Floods, fires, earthquakes, volcanoes, bombings, droughts, and even alien invasions: disaster can take many forms. And, although disasters are always felt dramatically, a disaster’s form and location impacts who records its effects and what forms those records take. “Where Disaster Strikes” investigates the intertwined categories of modern space and disaster through the Harvard Map Collection’s maps of large destructive events from the London Fire to the present.

These maps invite us to consider how disasters define the changing experience of a given space. In registering the complexity of disasters at an all-encompassing scale, these maps can often seem detached from the horror on the ground. But, by looking at these maps as one piece among many forms and genres, we can understand how these media—poems, stories, journalistic accounts, photographs, prints, maps—work together to depict the many scales at which we experience the space around us. In conjunction with the popular photographs and prints of ruined cities, maps of disasters not only register the expanse of rubble that must be cleaned up but also link the nostalgia for a place that is gone forever to the hope for a place yet to come.
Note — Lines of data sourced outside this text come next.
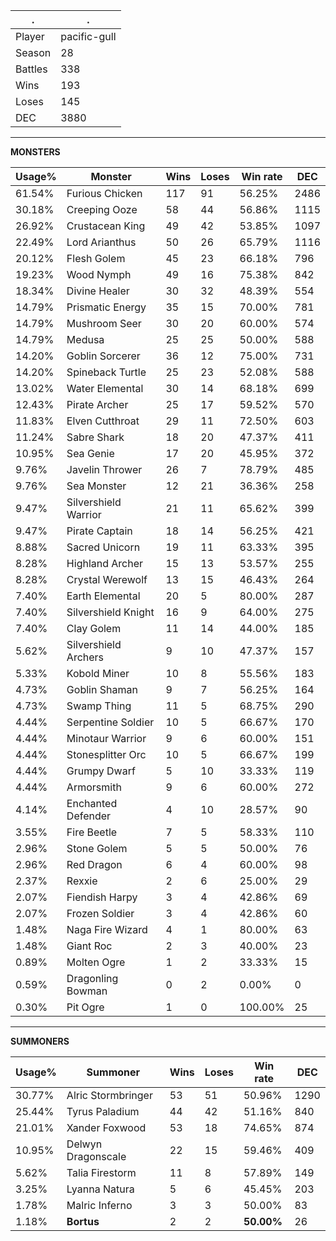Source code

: .|.
|-|-
Player|pacific-gull
Season|28
Battles|338
Wins|193
Loses|145
DEC|3880

---
**MONSTERS**

Usage%|Monster|Wins|Loses|Win rate|DEC|
-|-|-|-|-|-|
61.54%|Furious Chicken|117|91|56.25%|2486|
30.18%|Creeping Ooze|58|44|56.86%|1115|
26.92%|Crustacean King|49|42|53.85%|1097|
22.49%|Lord Arianthus|50|26|65.79%|1116|
20.12%|Flesh Golem|45|23|66.18%|796|
19.23%|Wood Nymph|49|16|75.38%|842|
18.34%|Divine Healer|30|32|48.39%|554|
14.79%|Prismatic Energy|35|15|70.00%|781|
14.79%|Mushroom Seer|30|20|60.00%|574|
14.79%|Medusa|25|25|50.00%|588|
14.20%|Goblin Sorcerer|36|12|75.00%|731|
14.20%|Spineback Turtle|25|23|52.08%|588|
13.02%|Water Elemental|30|14|68.18%|699|
12.43%|Pirate Archer|25|17|59.52%|570|
11.83%|Elven Cutthroat|29|11|72.50%|603|
11.24%|Sabre Shark|18|20|47.37%|411|
10.95%|Sea Genie|17|20|45.95%|372|
9.76%|Javelin Thrower|26|7|78.79%|485|
9.76%|Sea Monster|12|21|36.36%|258|
9.47%|Silvershield Warrior|21|11|65.62%|399|
9.47%|Pirate Captain|18|14|56.25%|421|
8.88%|Sacred Unicorn|19|11|63.33%|395|
8.28%|Highland Archer|15|13|53.57%|255|
8.28%|Crystal Werewolf|13|15|46.43%|264|
7.40%|Earth Elemental|20|5|80.00%|287|
7.40%|Silvershield Knight|16|9|64.00%|275|
7.40%|Clay Golem|11|14|44.00%|185|
5.62%|Silvershield Archers|9|10|47.37%|157|
5.33%|Kobold Miner|10|8|55.56%|183|
4.73%|Goblin Shaman|9|7|56.25%|164|
4.73%|Swamp Thing|11|5|68.75%|290|
4.44%|Serpentine Soldier|10|5|66.67%|170|
4.44%|Minotaur Warrior|9|6|60.00%|151|
4.44%|Stonesplitter Orc|10|5|66.67%|199|
4.44%|Grumpy Dwarf|5|10|33.33%|119|
4.44%|Armorsmith|9|6|60.00%|272|
4.14%|Enchanted Defender|4|10|28.57%|90|
3.55%|Fire Beetle|7|5|58.33%|110|
2.96%|Stone Golem|5|5|50.00%|76|
2.96%|Red Dragon|6|4|60.00%|98|
2.37%|Rexxie|2|6|25.00%|29|
2.07%|Fiendish Harpy|3|4|42.86%|69|
2.07%|Frozen Soldier|3|4|42.86%|60|
1.48%|Naga Fire Wizard|4|1|80.00%|63|
1.48%|Giant Roc|2|3|40.00%|23|
0.89%|Molten Ogre|1|2|33.33%|15|
0.59%|Dragonling Bowman|0|2|0.00%|0|
0.30%|Pit Ogre|1|0|100.00%|25|

---
**SUMMONERS**

Usage%|Summoner|Wins|Loses|Win rate|DEC|
-|-|-|-|-|-|
30.77%|Alric Stormbringer|53|51|50.96%|1290|
25.44%|Tyrus Paladium|44|42|51.16%|840|
21.01%|Xander Foxwood|53|18|74.65%|874|
10.95%|Delwyn Dragonscale|22|15|59.46%|409|
5.62%|Talia Firestorm|11|8|57.89%|149|
3.25%|Lyanna Natura|5|6|45.45%|203|
1.78%|Malric Inferno|3|3|50.00%|83|
1.18%|**Bortus**|2|2|**50.00%**|26|
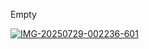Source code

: Empty

<a href="https://ibb.co/v6rtZfQj"><img src="https://i.ibb.co/q34ZkhWr/IMG-20250729-002236-601.jpg" alt="IMG-20250729-002236-601" border="0"></a>
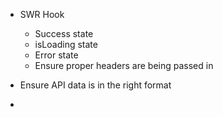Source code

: - SWR Hook
  - Success state
  - isLoading state
  - Error state
  - Ensure proper headers are being passed in

- Ensure API data is in the right format

- 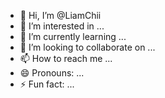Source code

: - 👋 Hi, I’m @LiamChii
- 👀 I’m interested in ...
- 🌱 I’m currently learning ...
- 💞️ I’m looking to collaborate on ...
- 📫 How to reach me ...
- 😄 Pronouns: ...
- ⚡ Fun fact: ...

<!---
LiamChii/LiamChii is a ✨ special ✨ repository because its `README.md` (this file) appears on your GitHub profile.
You can click the Preview link to take a look at your changes.
--->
These maps also elucidate how certain spaces define disaster differently. Noticeably absent from our collection—and therefore from this exhibition—are significant maps of disasters in the Global South. The insurance industries that document destruction and the nostalgic spectacle of ruins pass over these spaces. Instead, the maps of these disasters—whether a hurricane in Haiti or landslides in Peru—tend to be the more ephemeral, purpose-driven maps of humanitarian agencies. As these maps define it, disaster, therefore, relies upon spaces that have already gathered a mix monetary and cultural capital.

We know when disaster strikes. But where disaster strikes remains at the heart of global spatial hierarchies.